### Dataset excerpts
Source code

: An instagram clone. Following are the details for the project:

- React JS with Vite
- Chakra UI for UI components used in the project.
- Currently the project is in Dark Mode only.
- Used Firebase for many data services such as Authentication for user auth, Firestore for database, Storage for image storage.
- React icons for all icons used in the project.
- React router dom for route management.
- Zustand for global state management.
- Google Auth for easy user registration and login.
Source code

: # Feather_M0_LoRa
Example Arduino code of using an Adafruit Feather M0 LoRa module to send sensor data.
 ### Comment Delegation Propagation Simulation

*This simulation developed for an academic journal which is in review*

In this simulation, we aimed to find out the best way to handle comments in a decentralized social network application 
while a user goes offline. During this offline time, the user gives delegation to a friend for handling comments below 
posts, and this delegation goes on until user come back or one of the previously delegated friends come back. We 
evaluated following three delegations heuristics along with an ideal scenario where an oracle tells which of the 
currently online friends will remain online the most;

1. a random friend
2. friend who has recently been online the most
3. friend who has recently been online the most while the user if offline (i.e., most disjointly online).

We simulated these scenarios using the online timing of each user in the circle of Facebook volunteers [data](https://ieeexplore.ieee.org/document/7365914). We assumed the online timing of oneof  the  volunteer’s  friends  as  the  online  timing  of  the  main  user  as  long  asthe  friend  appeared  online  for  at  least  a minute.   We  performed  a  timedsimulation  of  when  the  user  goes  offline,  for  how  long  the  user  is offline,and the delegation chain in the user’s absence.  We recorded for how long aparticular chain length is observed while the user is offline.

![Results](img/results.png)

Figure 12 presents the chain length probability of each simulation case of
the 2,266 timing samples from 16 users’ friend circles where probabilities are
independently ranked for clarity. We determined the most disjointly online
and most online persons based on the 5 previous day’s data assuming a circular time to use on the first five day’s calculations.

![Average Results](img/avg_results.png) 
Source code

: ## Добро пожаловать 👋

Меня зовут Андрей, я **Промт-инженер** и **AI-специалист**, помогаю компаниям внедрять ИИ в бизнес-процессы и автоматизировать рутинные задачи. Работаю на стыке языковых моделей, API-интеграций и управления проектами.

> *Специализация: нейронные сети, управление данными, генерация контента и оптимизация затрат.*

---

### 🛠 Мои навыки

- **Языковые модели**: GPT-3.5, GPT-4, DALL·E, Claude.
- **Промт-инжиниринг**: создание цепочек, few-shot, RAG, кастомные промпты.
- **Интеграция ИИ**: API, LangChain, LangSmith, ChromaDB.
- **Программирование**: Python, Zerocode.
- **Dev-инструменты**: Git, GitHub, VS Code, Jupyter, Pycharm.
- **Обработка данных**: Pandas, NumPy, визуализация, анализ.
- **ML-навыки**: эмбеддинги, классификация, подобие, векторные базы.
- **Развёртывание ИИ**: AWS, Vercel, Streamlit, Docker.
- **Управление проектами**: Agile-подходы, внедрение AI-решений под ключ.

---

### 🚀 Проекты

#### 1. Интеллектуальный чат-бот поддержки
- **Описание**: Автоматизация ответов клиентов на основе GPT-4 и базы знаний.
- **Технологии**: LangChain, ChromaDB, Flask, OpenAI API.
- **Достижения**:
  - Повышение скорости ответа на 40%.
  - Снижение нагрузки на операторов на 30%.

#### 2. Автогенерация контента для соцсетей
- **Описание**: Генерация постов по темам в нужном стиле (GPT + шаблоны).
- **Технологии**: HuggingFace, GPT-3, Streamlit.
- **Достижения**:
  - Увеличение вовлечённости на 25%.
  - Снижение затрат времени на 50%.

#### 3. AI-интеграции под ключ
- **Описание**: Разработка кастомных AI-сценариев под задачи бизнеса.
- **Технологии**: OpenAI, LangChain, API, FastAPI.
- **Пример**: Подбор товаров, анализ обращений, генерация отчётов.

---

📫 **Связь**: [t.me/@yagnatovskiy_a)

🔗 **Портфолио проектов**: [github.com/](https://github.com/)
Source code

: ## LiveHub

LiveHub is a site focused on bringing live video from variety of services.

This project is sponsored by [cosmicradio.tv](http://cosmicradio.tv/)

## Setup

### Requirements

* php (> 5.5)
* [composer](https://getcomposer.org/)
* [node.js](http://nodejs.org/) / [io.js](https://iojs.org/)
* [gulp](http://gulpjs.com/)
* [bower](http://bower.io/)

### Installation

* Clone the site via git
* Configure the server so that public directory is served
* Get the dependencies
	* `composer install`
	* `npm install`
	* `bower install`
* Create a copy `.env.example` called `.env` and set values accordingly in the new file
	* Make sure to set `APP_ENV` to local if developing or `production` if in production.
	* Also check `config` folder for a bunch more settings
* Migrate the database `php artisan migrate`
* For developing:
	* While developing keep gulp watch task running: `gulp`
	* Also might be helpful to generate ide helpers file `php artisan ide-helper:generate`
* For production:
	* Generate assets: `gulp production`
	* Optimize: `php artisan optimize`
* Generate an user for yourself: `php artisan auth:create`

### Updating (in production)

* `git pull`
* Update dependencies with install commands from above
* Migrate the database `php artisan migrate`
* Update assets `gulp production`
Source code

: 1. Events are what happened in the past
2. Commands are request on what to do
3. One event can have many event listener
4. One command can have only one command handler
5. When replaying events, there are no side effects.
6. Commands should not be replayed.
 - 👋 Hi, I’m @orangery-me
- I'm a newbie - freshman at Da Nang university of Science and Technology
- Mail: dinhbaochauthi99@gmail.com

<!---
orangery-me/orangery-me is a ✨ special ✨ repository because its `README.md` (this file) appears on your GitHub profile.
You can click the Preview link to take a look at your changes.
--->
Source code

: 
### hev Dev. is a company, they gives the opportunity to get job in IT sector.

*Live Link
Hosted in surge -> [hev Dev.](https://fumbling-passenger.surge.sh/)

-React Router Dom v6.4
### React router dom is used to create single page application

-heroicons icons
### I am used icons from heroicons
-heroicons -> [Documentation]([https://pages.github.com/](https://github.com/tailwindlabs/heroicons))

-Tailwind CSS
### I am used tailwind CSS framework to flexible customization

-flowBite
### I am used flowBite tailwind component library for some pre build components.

### What you should do
All entries are to be copied exactly as they read.

### Reply to the task
Source code

: An instagram clone. Following are the details for the project:

- React JS with Vite
- Chakra UI for UI components used in the project.
- Currently the project is in Dark Mode only.
- Used Firebase for many data services such as Authentication for user auth, Firestore for database, Storage for image storage.
- React icons for all icons used in the project.
- React router dom for route management.
- Zustand for global state management.
- Google Auth for easy user registration and login.
Source code

: # Feather_M0_LoRa
Example Arduino code of using an Adafruit Feather M0 LoRa module to send sensor data.
 ### Comment Delegation Propagation Simulation

*This simulation developed for an academic journal which is in review*

In this simulation, we aimed to find out the best way to handle comments in a decentralized social network application 
while a user goes offline. During this offline time, the user gives delegation to a friend for handling comments below 
posts, and this delegation goes on until user come back or one of the previously delegated friends come back. We 
evaluated following three delegations heuristics along with an ideal scenario where an oracle tells which of the 
currently online friends will remain online the most;

1. a random friend
2. friend who has recently been online the most
3. friend who has recently been online the most while the user if offline (i.e., most disjointly online).

We simulated these scenarios using the online timing of each user in the circle of Facebook volunteers [data](https://ieeexplore.ieee.org/document/7365914). We assumed the online timing of oneof  the  volunteer’s  friends  as  the  online  timing  of  the  main  user  as  long  asthe  friend  appeared  online  for  at  least  a minute.   We  performed  a  timedsimulation  of  when  the  user  goes  offline,  for  how  long  the  user  is offline,and the delegation chain in the user’s absence.  We recorded for how long aparticular chain length is observed while the user is offline.

![Results](img/results.png)

Figure 12 presents the chain length probability of each simulation case of
the 2,266 timing samples from 16 users’ friend circles where probabilities are
independently ranked for clarity. We determined the most disjointly online
and most online persons based on the 5 previous day’s data assuming a circular time to use on the first five day’s calculations.

![Average Results](img/avg_results.png) 
Source code

: ## Добро пожаловать 👋

Меня зовут Андрей, я **Промт-инженер** и **AI-специалист**, помогаю компаниям внедрять ИИ в бизнес-процессы и автоматизировать рутинные задачи. Работаю на стыке языковых моделей, API-интеграций и управления проектами.

> *Специализация: нейронные сети, управление данными, генерация контента и оптимизация затрат.*

---

### 🛠 Мои навыки

- **Языковые модели**: GPT-3.5, GPT-4, DALL·E, Claude.
- **Промт-инжиниринг**: создание цепочек, few-shot, RAG, кастомные промпты.
- **Интеграция ИИ**: API, LangChain, LangSmith, ChromaDB.
- **Программирование**: Python, Zerocode.
- **Dev-инструменты**: Git, GitHub, VS Code, Jupyter, Pycharm.
- **Обработка данных**: Pandas, NumPy, визуализация, анализ.
- **ML-навыки**: эмбеддинги, классификация, подобие, векторные базы.
- **Развёртывание ИИ**: AWS, Vercel, Streamlit, Docker.
- **Управление проектами**: Agile-подходы, внедрение AI-решений под ключ.

---

### 🚀 Проекты

#### 1. Интеллектуальный чат-бот поддержки
- **Описание**: Автоматизация ответов клиентов на основе GPT-4 и базы знаний.
- **Технологии**: LangChain, ChromaDB, Flask, OpenAI API.
- **Достижения**:
  - Повышение скорости ответа на 40%.
  - Снижение нагрузки на операторов на 30%.

#### 2. Автогенерация контента для соцсетей
- **Описание**: Генерация постов по темам в нужном стиле (GPT + шаблоны).
- **Технологии**: HuggingFace, GPT-3, Streamlit.
- **Достижения**:
  - Увеличение вовлечённости на 25%.
  - Снижение затрат времени на 50%.

#### 3. AI-интеграции под ключ
- **Описание**: Разработка кастомных AI-сценариев под задачи бизнеса.
- **Технологии**: OpenAI, LangChain, API, FastAPI.
- **Пример**: Подбор товаров, анализ обращений, генерация отчётов.

---

📫 **Связь**: [t.me/@yagnatovskiy_a)

🔗 **Портфолио проектов**: [github.com/](https://github.com/)
Source code

: ## LiveHub

LiveHub is a site focused on bringing live video from variety of services.

This project is sponsored by [cosmicradio.tv](http://cosmicradio.tv/)

## Setup

### Requirements

* php (> 5.5)
* [composer](https://getcomposer.org/)
* [node.js](http://nodejs.org/) / [io.js](https://iojs.org/)
* [gulp](http://gulpjs.com/)
* [bower](http://bower.io/)

### Installation

* Clone the site via git
* Configure the server so that public directory is served
* Get the dependencies
	* `composer install`
	* `npm install`
	* `bower install`
* Create a copy `.env.example` called `.env` and set values accordingly in the new file
	* Make sure to set `APP_ENV` to local if developing or `production` if in production.
	* Also check `config` folder for a bunch more settings
* Migrate the database `php artisan migrate`
* For developing:
	* While developing keep gulp watch task running: `gulp`
	* Also might be helpful to generate ide helpers file `php artisan ide-helper:generate`
* For production:
	* Generate assets: `gulp production`
	* Optimize: `php artisan optimize`
* Generate an user for yourself: `php artisan auth:create`

### Updating (in production)

* `git pull`
* Update dependencies with install commands from above
* Migrate the database `php artisan migrate`
* Update assets `gulp production`
Source code

: 1. Events are what happened in the past
2. Commands are request on what to do
3. One event can have many event listener
4. One command can have only one command handler
5. When replaying events, there are no side effects.
6. Commands should not be replayed.
 - 👋 Hi, I’m @orangery-me
- I'm a newbie - freshman at Da Nang university of Science and Technology
- Mail: dinhbaochauthi99@gmail.com

<!---
orangery-me/orangery-me is a ✨ special ✨ repository because its `README.md` (this file) appears on your GitHub profile.
You can click the Preview link to take a look at your changes.
--->
Source code

: 
### hev Dev. is a company, they gives the opportunity to get job in IT sector.

*Live Link
Hosted in surge -> [hev Dev.](https://fumbling-passenger.surge.sh/)

-React Router Dom v6.4
### React router dom is used to create single page application

-heroicons icons
### I am used icons from heroicons
-heroicons -> [Documentation]([https://pages.github.com/](https://github.com/tailwindlabs/heroicons))

-Tailwind CSS
### I am used tailwind CSS framework to flexible customization

-flowBite
### I am used flowBite tailwind component library for some pre build components.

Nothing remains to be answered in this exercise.